§ Exercise input
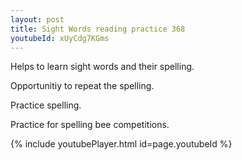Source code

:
 ```yaml
---
layout: post
title: Sight Words reading practice 368
youtubeId: xUyCdg7KGms
---
```

 
 
Helps to learn sight words and their spelling.

Opportunitiy to repeat the spelling. 

Practice spelling. 
 
Practice for spelling bee competitions. 
 
{% include youtubePlayer.html id=page.youtubeId %}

§ Task brief
Return only and exactly the lines from the one that contains "Opportunitiy to repeat the spelling." through the final line of the material above.

§ Response area
Opportunitiy to repeat the spelling. 

Practice spelling. 
 
Practice for spelling bee competitions. 
 
{% include youtubePlayer.html id=page.youtubeId %}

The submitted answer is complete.